Bekelman David B, Hooker Stephanie, Nowels Carolyn T, Main Deborah S, Meek Paula, McBryde Connor, Hattler Brack, Lorenz Karl A, Heidenreich Paul A
1 Eastern Colorado Health Care System , Department of Veterans Affairs, Denver, Colorado.
J Palliat Med. 2014 Feb;17(2):145-51. doi: 10.1089/jpm.2013.0143. Epub 2013 Dec 11.
People with chronic heart failure (HF) suffer from numerous symptoms that worsen quality of life. The CASA (Collaborative Care to Alleviate Symptoms and Adjust to Illness) intervention was designed to improve symptoms and quality of life by integrating palliative and psychosocial care into chronic care.
Our aim was to determine the feasibility and acceptability of CASA and identify necessary improvements.
We conducted a prospective mixed-methods pilot trial. The CASA intervention included (1) nurse phone visits involving structured symptom assessments and guidelines to alleviate breathlessness, fatigue, pain, or depression; (2) structured phone counseling targeting adjustment to illness and depression if present; and (3) weekly team meetings with a palliative care specialist, cardiologist, and primary care physician focused on medical recommendations to primary care providers (PCPs, physician or nurse practioners) to improve symptoms.
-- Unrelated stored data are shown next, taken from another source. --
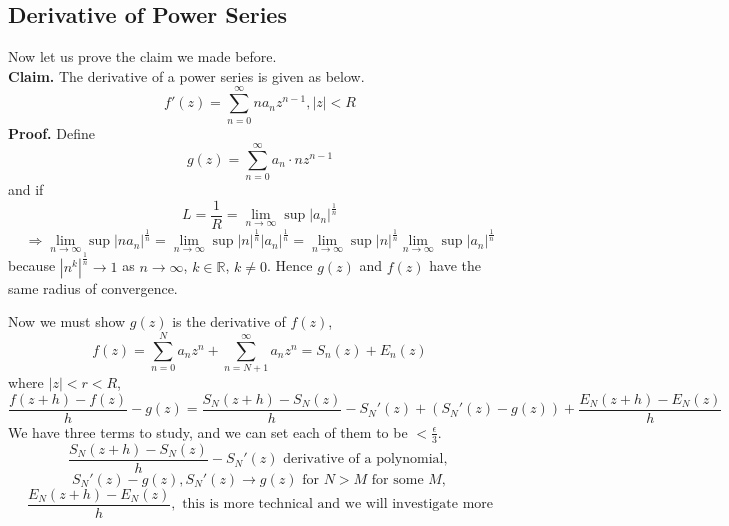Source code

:\documentclass[11pt]{article}
\begin{document}
\subsection{Derivative of Power Series}
Now let us prove the claim we made before.\\ 
\textbf{Claim.} The derivative of a power series is given as below. 
$$f'(z) = \sum_{n = 0}^{\infty}na_nz^{n - 1}, |z| < R$$ 
\textbf{Proof.} Define 
$$g(z) = \sum_{n = 0}^{\infty} a_n\cdot nz^{n - 1}$$ 
and if 
$$ L = \frac{1}{R} = \lim_{n \to \infty}\sup |a_n|^{\frac{1}{n}} $$
$$ \Rightarrow \lim_{n \to \infty} \sup |na_n|^{\frac{1}{n}} = \lim_{n \to \infty}\sup |n|^{\frac{1}{n}}|a_n|^{\frac{1}{n}} = \lim_{n \to \infty}\sup|n|^{\frac{1}{n}}\lim_{n \to \infty} \sup |a_n|^{\frac{1}{n}}$$
because $|n^k|^{\frac{1}{n}} \to 1$ as $n \to \infty$, $k \in \mathbb{R}$, $k \neq 0$. Hence $g(z)$ and $f(z)$ have the same radius of convergence. 

Now we must show $g(z)$ is the derivative of $f(z)$, 
$$f(z) = \sum_{n = 0}^N a_nz^n + \sum_{n = N + 1}^{\infty} a_nz^n = S_n(z) + E_n(z)$$ 
where $|z| < r < R$, 
$$ \frac{f(z+h) -f(z)}{h} - g(z) = \frac{S_N(z + h) - S_N(z)}{h} - S_N'(z) + (S_N'(z) - g(z)) + \frac{E_N(z + h) - E_N(z)}{h}$$
We have three terms to study, and we can set each of them to be $< \frac{\epsilon}{3}$.
\begin{equation*}
\frac{S_N(z + h) - S_N(z)}{h} - S_N'(z) \mbox{ derivative of a polynomial, } 
\end{equation*}
\begin{equation*}
S_N'(z) - g(z), S_N'(z) \to g(z) \mbox{ for } N > M \mbox{ for some } M,
\end{equation*}
\begin{equation*}
\frac{E_N(z + h) - E_N(z)}{h}, \mbox{ this is more technical and we will investigate more}
\end{equation*}
\end{document}
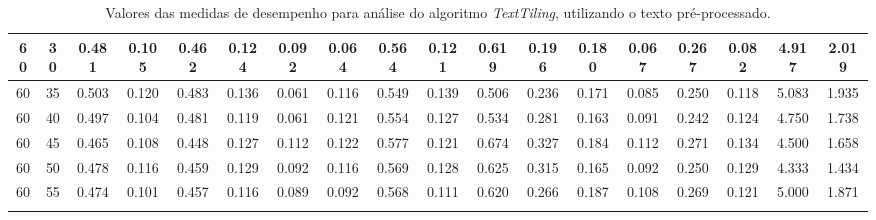 \begin{longtable}[c]{|c|c|c|c|c|c|c|c|c|c|c|c|c|c|c|c|c|c|}
  60 & 30 & 0.481 & 0.105 & 0.462 & 0.124 & 0.092 & 0.064 & 0.564 & 0.121 & 0.619 & 0.196 & 0.180 & 0.067 & 0.267 & 0.082 & 4.917 & 2.019  \\ \hline 
  60 & 35 & 0.503 & 0.120 & 0.483 & 0.136 & 0.061 & 0.116 & 0.549 & 0.139 & 0.506 & 0.236 & 0.171 & 0.085 & 0.250 & 0.118 & 5.083 & 1.935  \\ \hline 
  60 & 40 & 0.497 & 0.104 & 0.481 & 0.119 & 0.061 & 0.121 & 0.554 & 0.127 & 0.534 & 0.281 & 0.163 & 0.091 & 0.242 & 0.124 & 4.750 & 1.738  \\ \hline 
  60 & 45 & 0.465 & 0.108 & 0.448 & 0.127 & 0.112 & 0.122 & 0.577 & 0.121 & 0.674 & 0.327 & 0.184 & 0.112 & 0.271 & 0.134 & 4.500 & 1.658  \\ \hline 
  60 & 50 & 0.478 & 0.116 & 0.459 & 0.129 & 0.092 & 0.116 & 0.569 & 0.128 & 0.625 & 0.315 & 0.165 & 0.092 & 0.250 & 0.129 & 4.333 & 1.434  \\ \hline 
  60 & 55 & 0.474 & 0.101 & 0.457 & 0.116 & 0.089 & 0.092 & 0.568 & 0.111 & 0.620 & 0.266 & 0.187 & 0.108 & 0.269 & 0.121 & 5.000 & 1.871  \\ \hline 
 \caption{Valores das medidas de desempenho para análise do algoritmo \textit{TextTiling}, utilizando o texto pré-processado.}
 \end{longtable} 

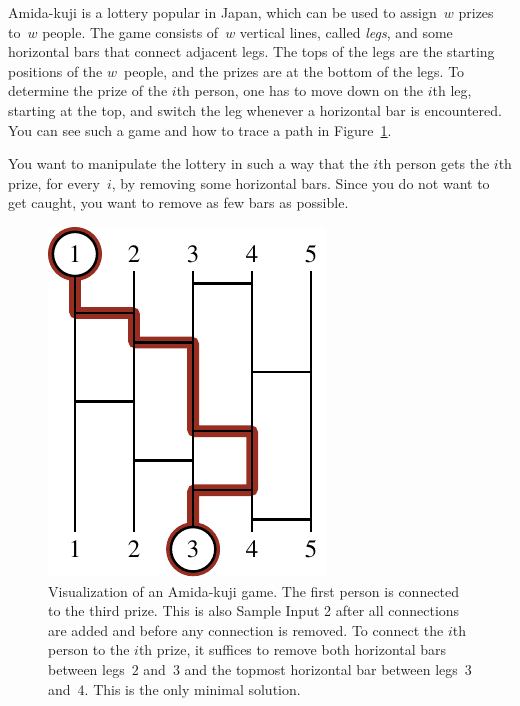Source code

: 
%
Amida-kuji is a lottery popular in Japan, which can be used to assign~$w$ prizes to~$w$ people.
The game consists of~$w$ vertical lines, called \emph{legs}, and some horizontal bars that connect adjacent legs.
The tops of the legs are the starting positions of the $w$~people, and the prizes are at the bottom of the legs.
To determine the prize of the $i$th person, one has to move down on the $i$th leg, starting at the top, and switch the leg whenever a horizontal bar is encountered.
You can see such a game and how to trace a path in Figure~\ref{fig:amidakuji}.

You want to manipulate the lottery in such a way that the $i$th person gets the $i$th prize,
for every~$i$, by removing some horizontal bars.
Since you do not want to get caught, you want to remove as few bars as possible.

\begin{figure}[h]
	\centering
	\includegraphics{sample}
	\caption{Visualization of an Amida-kuji game. 
		The first person is connected to the third prize.
		This is also Sample Input 2 after all connections are added and before any connection is removed.
		To connect the $i$th person to the $i$th prize, it suffices to remove both horizontal bars between legs~$2$ and~$3$ and the topmost horizontal bar between legs~$3$ and~$4$.
		This is the only minimal solution.}\label{fig:amidakuji}
\end{figure}

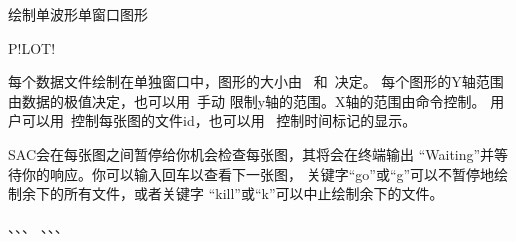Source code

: \label{cmd:plot}

绘制单波形单窗口图形

\begin{SACSTX}
P!LOT!
\end{SACSTX}

每个数据文件绘制在单独窗口中，图形的大小由
~和~决定。
每个图形的Y轴范围由数据的极值决定，也可以用~手动
限制y轴的范围。X轴的范围由命令控制。
用户可以用~控制每张图的文件id，也可以用
~控制时间标记的显示。

SAC会在每张图之间暂停给你机会检查每张图，其将会在终端输出
``Waiting''并等待你的响应。你可以输入回车以查看下一张图，
关键字``go''或``g''可以不暂停地绘制余下的所有文件，或者关键字
``kill''或``k''可以中止绘制余下的文件。

、、、
、、、

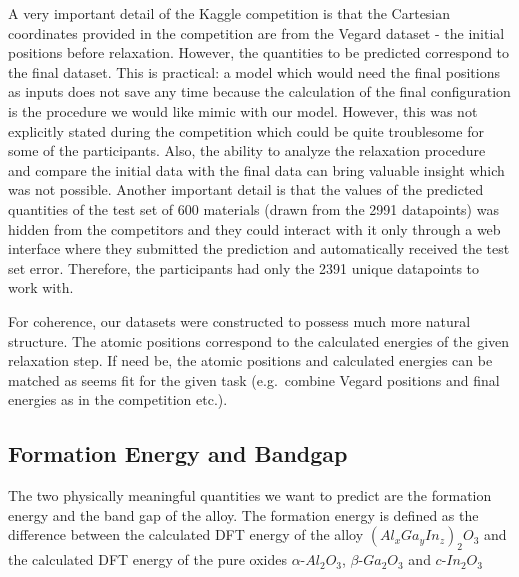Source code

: \documentclass[11pt,oneside,czech,american]{book} %
\theoremstyle{definition} %
\theoremstyle{definition}
\begin{document}
A very important detail of the Kaggle competition is that the Cartesian coordinates provided in the competition are from the Vegard dataset - the initial positions before relaxation. However, the quantities to be predicted correspond to the final dataset. This is practical: a model which would need the final positions as inputs does not save any time because the calculation of the final configuration is the procedure we would like mimic with our model. However, this was not explicitly stated during the competition which could be quite troublesome for some of the participants. Also, the ability to analyze the relaxation procedure and compare the initial data with the final data can bring valuable insight which was not possible. Another important detail is that the values of the predicted quantities of the test set of 600 materials (drawn from the 2991 datapoints) was hidden from the competitors and they could interact with it only through a web interface where they submitted the prediction and automatically received the test set error. Therefore, the participants had only the 2391 unique datapoints to work with.

For coherence, our datasets were constructed to possess much more natural structure. The atomic positions correspond to the calculated energies of the given relaxation step. If need be, the atomic positions and calculated energies can be matched as seems fit for the given task (e.g.\ combine Vegard positions and final energies as in the competition etc.).


\subsection{Formation Energy and Bandgap}
The two physically meaningful quantities we want to predict are the formation energy and the band gap of the alloy. The formation energy is defined as the difference between the calculated DFT energy of the alloy $(Al_{x}Ga_{y}In_{z})_2 O_3$ and the calculated DFT energy of the pure oxides $\alpha$-$Al_2 O_3$, $\beta$-$Ga_2 O_3$ and $c$-$In_2 O_3$
\end{document}
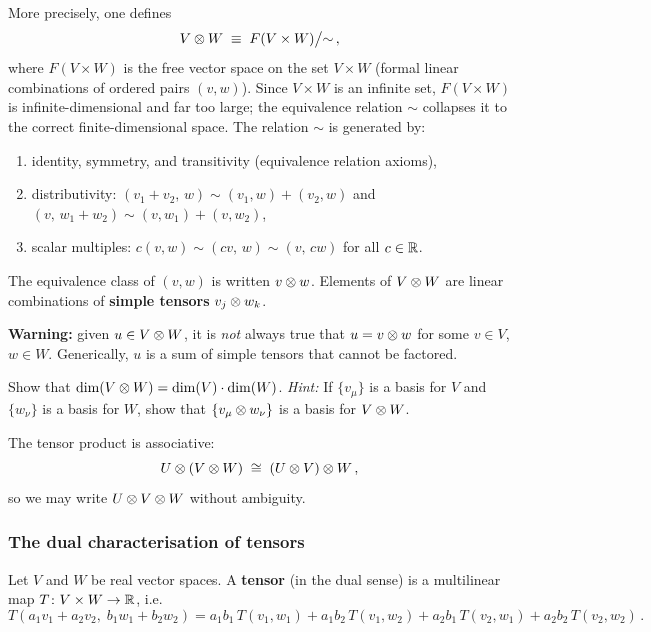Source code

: More precisely, one defines
\begin{equation}\label{eq:tp-formal}
  V\tp W \;\equiv\; F(V\times W)\big/{\sim}\,,
\end{equation}
where $F(V\times W)$ is the free vector space on the set
$V\times W$ (formal linear combinations of ordered pairs $(v,w)$).
Since $V\times W$ is an infinite set, $F(V\times W)$ is
infinite-dimensional and far too large; the equivalence relation
$\sim$ collapses it to the correct finite-dimensional space.  The
relation $\sim$ is generated by:
\begin{enumerate}
  \item identity, symmetry, and transitivity (equivalence relation
    axioms),
  \item distributivity:
    $(v_1+v_2,\,w) \sim (v_1,w) + (v_2,w)$ and
    $(v,\,w_1+w_2) \sim (v,w_1) + (v,w_2)$,
  \item scalar multiples:
    $c(v,w) \sim (cv,\,w) \sim (v,\,cw)$ for all $c\in\R$.
\end{enumerate}
The equivalence class of $(v,w)$ is written $v\tp w$.  Elements of
$V\tp W$ are linear combinations of \textbf{simple tensors}
$v_j\tp w_k$.

\begin{keyresult}
  \textbf{Warning:} given $u\in V\tp W$, it is \emph{not} always
  true that $u = v\tp w$ for some $v\in V$, $w\in W$.  Generically,
  $u$ is a sum of simple tensors that cannot be factored.
\end{keyresult}

\begin{exercise}\label{ex:dim-tp}
  Show that $\dim(V\tp W) = \dim(V)\cdot\dim(W)$.
  \emph{Hint:} If $\{v_\mu\}$ is a basis for $V$ and
  $\{w_\nu\}$ is a basis for $W$, show that
  $\{v_\mu\tp w_\nu\}$ is a basis for $V\tp W$.
\end{exercise}

\noindent
The tensor product is associative:
\begin{equation}\label{eq:tp-assoc}
  U\tp(V\tp W) \;\cong\; (U\tp V)\tp W\,,
\end{equation}
so we may write $U\tp V\tp W$ without ambiguity.

\subsubsection{The dual characterisation of tensors}

\begin{definition}\label{def:tensor-multilinear}
  Let $V$ and $W$ be real vector spaces.  A \textbf{tensor} (in
  the dual sense) is a multilinear map
  $T\colon V\times W \to \R$, i.e.\
  \begin{equation}\label{eq:multilinear}
    T(a_1 v_1 + a_2 v_2,\; b_1 w_1 + b_2 w_2)
    = a_1 b_1\, T(v_1,w_1)
    + a_1 b_2\, T(v_1,w_2)
    + a_2 b_1\, T(v_2,w_1)
    + a_2 b_2\, T(v_2,w_2)\,.
  \end{equation}
\end{definition}

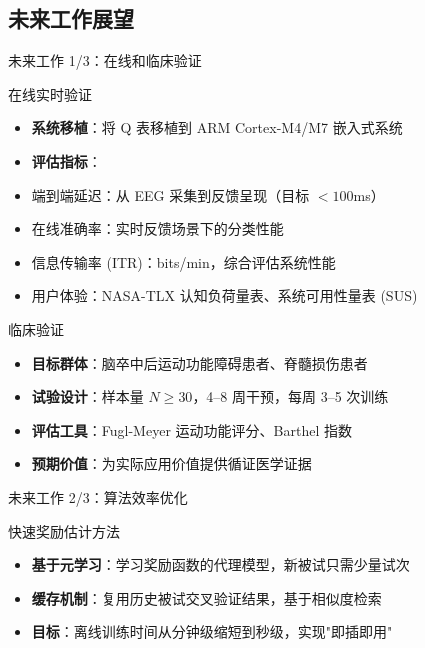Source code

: {%
\subsection{未来工作展望}

\begin{frame}{未来工作 1/3：在线和临床验证}
    \begin{block}{在线实时验证}
        \begin{itemize}
            \item \textbf{系统移植}：将 Q 表移植到 ARM Cortex-M4/M7 嵌入式系统
            \item \textbf{评估指标}：
                \item 端到端延迟：从 EEG 采集到反馈呈现（目标 $< 100$ms）
                \item 在线准确率：实时反馈场景下的分类性能
                \item 信息传输率 (ITR)：bits/min，综合评估系统性能
                \item 用户体验：NASA-TLX 认知负荷量表、系统可用性量表 (SUS)
        \end{itemize}
    \end{block}

    \begin{block}{临床验证}
        \begin{itemize}
            \item \textbf{目标群体}：脑卒中后运动功能障碍患者、脊髓损伤患者
            \item \textbf{试验设计}：样本量 $N \geq 30$，4--8 周干预，每周 3--5 次训练
            \item \textbf{评估工具}：Fugl-Meyer 运动功能评分、Barthel 指数
            \item \textbf{预期价值}：为实际应用价值提供循证医学证据
        \end{itemize}
    \end{block}
\end{frame}

\begin{frame}{未来工作 2/3：算法效率优化}
    \begin{block}{快速奖励估计方法}
        \begin{itemize}
            \item \textbf{基于元学习}：学习奖励函数的代理模型，新被试只需少量试次
            \item \textbf{缓存机制}：复用历史被试交叉验证结果，基于相似度检索
            \item \textbf{目标}：离线训练时间从分钟级缩短到秒级，实现"即插即用"
        \end{itemize}
    \end{block}


\end{frame}}
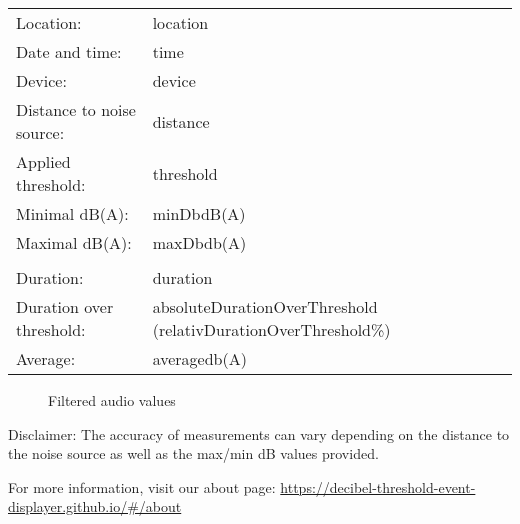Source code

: \documentclass{article}
\begin{document}
\thispagestyle{empty}

\begin{table}[h]
    \centering
    \begin{tabular}{l l}
        Location:  & {{location}}  \\
        Date and time:      & {{time}}      \\
        Device:    & {{device}}    \\
        Distance to noise source:  & {{distance}}  \\
        Applied threshold: & {{threshold}} \\
        Minimal dB(A):     & {{minDb}}dB(A)     \\
        Maximal dB(A):     & {{maxDb}}db(A)     \\
                                        \\
        Duration: & {{duration}}\\
        Duration over threshold: & {{absoluteDurationOverThreshold}} ({{relativDurationOverThreshold}}\%) \\
        Average: & {{average}}db(A) \\
    \end{tabular}
    \label{tab:table}
\end{table}

\begin{figure}[h!]
    \begin{center}
        \caption{Filtered audio values}
    \end{center}
    \label{fig:figure}
\end{figure}

Disclaimer: The accuracy of measurements can vary depending on the distance to the noise source as well as the max/min dB values provided.

For more information, visit our about page: \url{https://decibel-threshold-event-displayer.github.io/#/about}
\end{document}
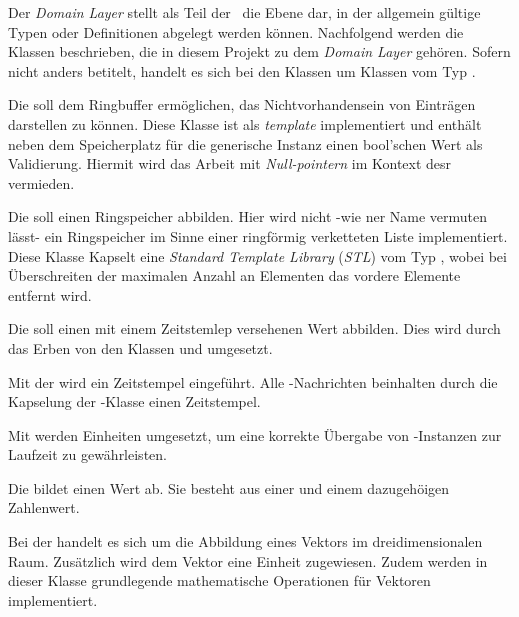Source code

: 
Der \textit{Domain Layer} stellt als Teil der \clean\ die Ebene dar, in der allgemein gültige Typen oder Definitionen abgelegt werden können. Nachfolgend werden die Klassen beschrieben, die in diesem Projekt zu dem \textit{Domain Layer} gehören. Sofern nicht anders betitelt, handelt es sich bei den Klassen um Klassen vom Typ \VO.


Die  soll dem Ringbuffer ermöglichen, das Nichtvorhandensein von Einträgen darstellen zu können. Diese Klasse ist als \textit{template} implementiert und enthält neben dem Speicherplatz für die generische Instanz einen bool'schen Wert als Validierung.
Hiermit wird das Arbeit mit \textit{Null-pointern} im Kontext desr  vermieden.


Die  soll einen Ringspeicher abbilden. Hier wird nicht -wie ner Name vermuten lässt- ein Ringspeicher im Sinne einer ringförmig verketteten Liste implementiert. Diese Klasse Kapselt eine \textit{Standard Template Library} (\textit{STL}) vom Typ , wobei bei Überschreiten der maximalen Anzahl an Elementen das vordere Elemente entfernt wird.\\


Die  soll einen mit einem Zeitstemlep versehenen Wert abbilden. Dies wird durch das Erben von den Klassen  und  umgesetzt.


Mit der  wird ein Zeitstempel eingeführt. Alle \ROS-Nachrichten beinhalten durch die Kapselung der -Klasse einen Zeitstempel.


Mit  werden Einheiten umgesetzt, um eine korrekte Übergabe von -Instanzen zur Laufzeit zu gewährleisten.


Die  bildet einen Wert ab. Sie besteht aus einer  und einem dazugehöigen Zahlenwert.


Bei der  handelt es sich um die Abbildung eines Vektors im dreidimensionalen Raum. Zusätzlich wird dem Vektor eine Einheit zugewiesen.
Zudem werden in dieser Klasse grundlegende mathematische Operationen für Vektoren implementiert.


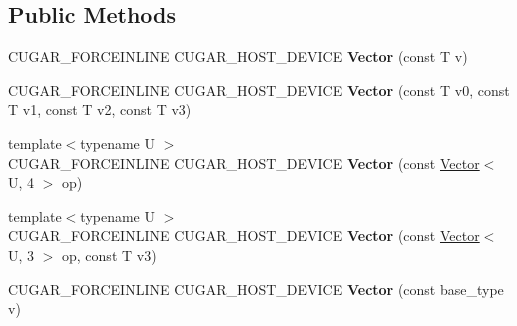 \subsection*{Public Methods}
\begin{DoxyCompactItemize}
\item 
\mbox{\label{structcugar_1_1_vector_3_01_t_00_014_01_4_aa2b93ff072334709cdb87c666638f7b4}} 
C\+U\+G\+A\+R\+\_\+\+F\+O\+R\+C\+E\+I\+N\+L\+I\+NE C\+U\+G\+A\+R\+\_\+\+H\+O\+S\+T\+\_\+\+D\+E\+V\+I\+CE {\bfseries Vector} (const T v)
\item 
\mbox{\label{structcugar_1_1_vector_3_01_t_00_014_01_4_ace59cec0475085462cf851466e064eb2}} 
C\+U\+G\+A\+R\+\_\+\+F\+O\+R\+C\+E\+I\+N\+L\+I\+NE C\+U\+G\+A\+R\+\_\+\+H\+O\+S\+T\+\_\+\+D\+E\+V\+I\+CE {\bfseries Vector} (const T v0, const T v1, const T v2, const T v3)
\item 
\mbox{\label{structcugar_1_1_vector_3_01_t_00_014_01_4_a05a9f0eb34842ce575e622f298094c2a}} 
{\footnotesize template$<$typename U $>$ }\\C\+U\+G\+A\+R\+\_\+\+F\+O\+R\+C\+E\+I\+N\+L\+I\+NE C\+U\+G\+A\+R\+\_\+\+H\+O\+S\+T\+\_\+\+D\+E\+V\+I\+CE {\bfseries Vector} (const \hyperlink{structcugar_1_1_vector}{Vector}$<$ U, 4 $>$ op)
\item 
\mbox{\label{structcugar_1_1_vector_3_01_t_00_014_01_4_a14e4fe129f5f452218340ba35a3ad925}} 
{\footnotesize template$<$typename U $>$ }\\C\+U\+G\+A\+R\+\_\+\+F\+O\+R\+C\+E\+I\+N\+L\+I\+NE C\+U\+G\+A\+R\+\_\+\+H\+O\+S\+T\+\_\+\+D\+E\+V\+I\+CE {\bfseries Vector} (const \hyperlink{structcugar_1_1_vector}{Vector}$<$ U, 3 $>$ op, const T v3)
\item 
\mbox{\label{structcugar_1_1_vector_3_01_t_00_014_01_4_abead28f75bb3425109fc62d540a2ec5d}} 
C\+U\+G\+A\+R\+\_\+\+F\+O\+R\+C\+E\+I\+N\+L\+I\+NE C\+U\+G\+A\+R\+\_\+\+H\+O\+S\+T\+\_\+\+D\+E\+V\+I\+CE {\bfseries Vector} (const base\+\_\+type v)
\item 
\mbox{\label{structcugar_1_1_vector_3_01_t_00_014_01_4_aa17f9573040cd9195d69fde6c9efb17e}} 

\end{DoxyCompactItemize}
Study subjects were outpatients with chronic HF from a Veteran's Affairs hospital (n=15) and a university hospital (n=2). Measurements included feasibility (cohort retention rate, medical recommendation implementation rate, missing data, quality of care) and acceptability (an end-of-study semi-structured participant interview).
Participants were male with a median age of 63 years. One withdrew early and there were <5% missing data. Overall, 85% of 87 collaborative care team medical recommendations were implemented. All participants who screened positive for depression were either treated for depression or thought to not have a depressive disorder. In the qualitative interviews, patients reported a positive experience and provided several constructive critiques.
The CASA intervention was feasible based on participant enrollment, cohort retention, implementation of medical recommendations, minimal missing data, and acceptability. Several intervention changes were made based on participant feedback.
慢性心力衰竭(HF)患者会出现多种症状,这些症状会降低生活质量。CASA(缓解症状与适应疾病协作护理)干预措施旨在通过将姑息治疗和心理社会护理纳入慢性病护理来改善症状和生活质量。
我们的目的是确定CASA的可行性和可接受性,并确定必要的改进措施。
我们进行了一项前瞻性混合方法试点试验。CASA干预措施包括:(1)护士电话随访,包括结构化症状评估以及缓解呼吸急促、疲劳、疼痛或抑郁的指导方针;(2)针对适应疾病和抑郁(若存在)的结构化电话咨询;(3)每周与姑息治疗专家、心脏病专家和初级保健医生举行团队会议,重点是向初级保健提供者(PCP,医生或执业护士)提供医疗建议以改善症状。研究对象是来自一家退伍军人事务医院(n = 15)和一家大学医院(n = 2)的慢性HF门诊患者。测量指标包括可行性(队列保留率、医疗建议实施率、缺失数据、护理质量)和可接受性(研究结束时的半结构化参与者访谈)。
参与者均为男性,中位年龄为63岁。1人提前退出,缺失数据<5%。总体而言,87项协作护理团队医疗建议中有85%得到实施。所有抑郁筛查呈阳性的参与者均接受了抑郁症治疗或被认为没有抑郁症。在定性访谈中,患者报告了积极的体验并提出了一些建设性的批评意见。
基于参与者招募、队列保留、医疗建议的实施、极少的缺失数据和可接受性,CASA干预措施是可行的。根据参与者的反馈对干预措施进行了一些更改。